Walking Stretches
Stretching is an important part of your walking program as it can help prevent injury. Stretching can be done before walking, but is essential to your cool down routine.
- All stretches should be held for at least 15 seconds, repeated on both sides and remember DON'T BOUNCE!
Quadriceps Stretch
STANDING OPTION
Put your left hand against a wall for stability. With your right hand, hold your right ankle and bring it towards your buttocks (your left knee should be slightly bent and your hips slightly forward).
SEATED OPTION
Sit on the edge of a sturdy chair. Lower your knee toward the floor and press it back under the chair.
Hamstring Stretch
STANDING OPTION
Stand with your left leg on a chair or a stable object that is a comfortable height. Your supporting leg should be slightly bent. Keep your back straight. Slowly bend towards the lifted leg until you feel the stretch at the back of your elevated leg.
SEATED OPTION
Sitting on the ground, extend your left leg (left knee should be slightly bent).

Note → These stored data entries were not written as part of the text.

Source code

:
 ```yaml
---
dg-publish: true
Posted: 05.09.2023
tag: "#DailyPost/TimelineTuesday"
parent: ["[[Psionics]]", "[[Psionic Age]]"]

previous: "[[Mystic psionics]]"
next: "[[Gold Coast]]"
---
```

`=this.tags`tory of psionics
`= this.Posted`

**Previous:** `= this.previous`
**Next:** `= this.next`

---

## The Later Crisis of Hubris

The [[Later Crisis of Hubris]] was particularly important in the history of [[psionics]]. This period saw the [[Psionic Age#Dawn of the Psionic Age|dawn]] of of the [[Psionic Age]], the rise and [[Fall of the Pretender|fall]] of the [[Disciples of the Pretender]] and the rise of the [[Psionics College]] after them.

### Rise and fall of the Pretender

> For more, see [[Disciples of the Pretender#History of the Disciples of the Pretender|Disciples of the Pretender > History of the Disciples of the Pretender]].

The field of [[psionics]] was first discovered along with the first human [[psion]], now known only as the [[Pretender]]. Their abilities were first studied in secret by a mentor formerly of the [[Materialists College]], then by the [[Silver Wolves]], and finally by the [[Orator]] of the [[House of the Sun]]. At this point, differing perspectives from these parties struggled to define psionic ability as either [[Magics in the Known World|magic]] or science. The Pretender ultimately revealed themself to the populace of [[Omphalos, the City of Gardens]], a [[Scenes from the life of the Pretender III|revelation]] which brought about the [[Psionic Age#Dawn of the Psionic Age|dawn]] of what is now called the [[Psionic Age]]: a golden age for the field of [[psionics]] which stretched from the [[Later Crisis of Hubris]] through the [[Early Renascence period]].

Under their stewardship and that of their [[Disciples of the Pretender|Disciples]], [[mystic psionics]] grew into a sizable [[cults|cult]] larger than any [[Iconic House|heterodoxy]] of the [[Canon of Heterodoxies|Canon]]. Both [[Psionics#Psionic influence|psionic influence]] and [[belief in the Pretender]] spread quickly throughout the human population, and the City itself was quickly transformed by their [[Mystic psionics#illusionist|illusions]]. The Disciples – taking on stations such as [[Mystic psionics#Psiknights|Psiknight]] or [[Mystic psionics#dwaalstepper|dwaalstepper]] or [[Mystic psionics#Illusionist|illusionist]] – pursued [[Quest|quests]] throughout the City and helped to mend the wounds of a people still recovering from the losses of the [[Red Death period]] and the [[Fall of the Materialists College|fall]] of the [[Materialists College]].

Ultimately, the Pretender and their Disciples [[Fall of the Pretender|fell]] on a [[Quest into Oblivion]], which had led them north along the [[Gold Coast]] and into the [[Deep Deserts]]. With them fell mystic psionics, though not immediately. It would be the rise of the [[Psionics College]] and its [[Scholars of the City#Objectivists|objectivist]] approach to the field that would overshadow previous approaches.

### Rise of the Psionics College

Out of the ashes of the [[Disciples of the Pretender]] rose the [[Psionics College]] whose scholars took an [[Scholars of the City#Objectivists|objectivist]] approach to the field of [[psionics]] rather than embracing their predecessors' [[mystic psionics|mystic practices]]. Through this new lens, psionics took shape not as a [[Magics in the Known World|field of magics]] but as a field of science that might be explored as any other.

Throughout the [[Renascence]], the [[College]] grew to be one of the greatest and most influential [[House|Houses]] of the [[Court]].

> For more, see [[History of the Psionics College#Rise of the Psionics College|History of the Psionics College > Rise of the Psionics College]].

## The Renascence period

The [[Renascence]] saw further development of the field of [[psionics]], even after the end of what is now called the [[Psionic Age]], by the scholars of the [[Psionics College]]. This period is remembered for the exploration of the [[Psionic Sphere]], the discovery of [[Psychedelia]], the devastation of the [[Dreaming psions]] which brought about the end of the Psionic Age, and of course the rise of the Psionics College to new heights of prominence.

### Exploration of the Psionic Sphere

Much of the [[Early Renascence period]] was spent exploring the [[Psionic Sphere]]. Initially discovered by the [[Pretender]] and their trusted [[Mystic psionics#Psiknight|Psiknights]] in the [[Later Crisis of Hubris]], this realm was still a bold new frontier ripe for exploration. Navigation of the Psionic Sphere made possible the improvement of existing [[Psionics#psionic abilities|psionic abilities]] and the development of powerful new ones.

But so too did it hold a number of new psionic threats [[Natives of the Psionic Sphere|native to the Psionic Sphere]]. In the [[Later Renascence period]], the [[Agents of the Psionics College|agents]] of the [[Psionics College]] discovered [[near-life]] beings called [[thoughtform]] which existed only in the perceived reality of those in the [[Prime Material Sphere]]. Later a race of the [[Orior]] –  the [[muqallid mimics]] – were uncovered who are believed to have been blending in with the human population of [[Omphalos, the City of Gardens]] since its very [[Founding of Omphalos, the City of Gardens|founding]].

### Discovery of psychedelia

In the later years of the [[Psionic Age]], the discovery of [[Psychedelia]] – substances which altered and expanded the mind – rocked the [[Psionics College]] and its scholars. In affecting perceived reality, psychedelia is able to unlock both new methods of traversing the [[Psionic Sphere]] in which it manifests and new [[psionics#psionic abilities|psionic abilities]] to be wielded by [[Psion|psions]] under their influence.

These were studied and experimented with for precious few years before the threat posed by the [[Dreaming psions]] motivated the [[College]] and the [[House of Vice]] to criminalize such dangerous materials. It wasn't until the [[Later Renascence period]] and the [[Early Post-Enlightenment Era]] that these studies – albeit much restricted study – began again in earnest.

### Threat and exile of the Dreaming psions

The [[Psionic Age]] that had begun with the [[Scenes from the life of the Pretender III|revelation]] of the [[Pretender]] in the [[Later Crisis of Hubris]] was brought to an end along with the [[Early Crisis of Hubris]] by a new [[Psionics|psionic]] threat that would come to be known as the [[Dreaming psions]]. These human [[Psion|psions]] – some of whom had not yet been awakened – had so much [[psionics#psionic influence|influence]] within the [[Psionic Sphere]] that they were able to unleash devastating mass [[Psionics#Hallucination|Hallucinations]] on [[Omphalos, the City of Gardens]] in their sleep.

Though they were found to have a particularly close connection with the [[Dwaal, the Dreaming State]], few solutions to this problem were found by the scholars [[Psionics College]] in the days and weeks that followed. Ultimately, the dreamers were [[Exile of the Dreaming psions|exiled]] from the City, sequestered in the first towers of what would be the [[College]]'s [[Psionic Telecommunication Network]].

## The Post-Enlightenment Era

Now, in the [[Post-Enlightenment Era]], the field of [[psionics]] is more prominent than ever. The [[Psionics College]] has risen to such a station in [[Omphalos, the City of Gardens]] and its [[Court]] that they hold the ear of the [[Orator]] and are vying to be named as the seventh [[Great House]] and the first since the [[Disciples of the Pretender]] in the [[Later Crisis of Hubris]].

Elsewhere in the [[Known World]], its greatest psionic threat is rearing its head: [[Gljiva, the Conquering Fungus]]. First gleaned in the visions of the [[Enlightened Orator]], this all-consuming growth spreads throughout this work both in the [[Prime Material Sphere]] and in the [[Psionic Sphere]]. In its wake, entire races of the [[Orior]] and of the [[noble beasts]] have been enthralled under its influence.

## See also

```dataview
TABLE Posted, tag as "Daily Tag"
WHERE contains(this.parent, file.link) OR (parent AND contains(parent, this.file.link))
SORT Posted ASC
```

Bend your right leg so that your knee is pointing outward and the sole of your shoe is touching the inside of your left leg. Slowly lean forward, bending from you hips, until you feel the stretch in the back of your left leg.
Calf Stretch
STANDING OPTION
Stand about three feet from a wall. Lean forward and put your hands against the wall at shoulder height (don't bend at the waist). Put one foot forward (both knees should be slightly bent). Keeping both heels on the ground, lean your body slowly torward the wall.
SEATED OPTION
Sitting on a chair, plant one heel on the floor and gently lift your toes up and back as far as you can.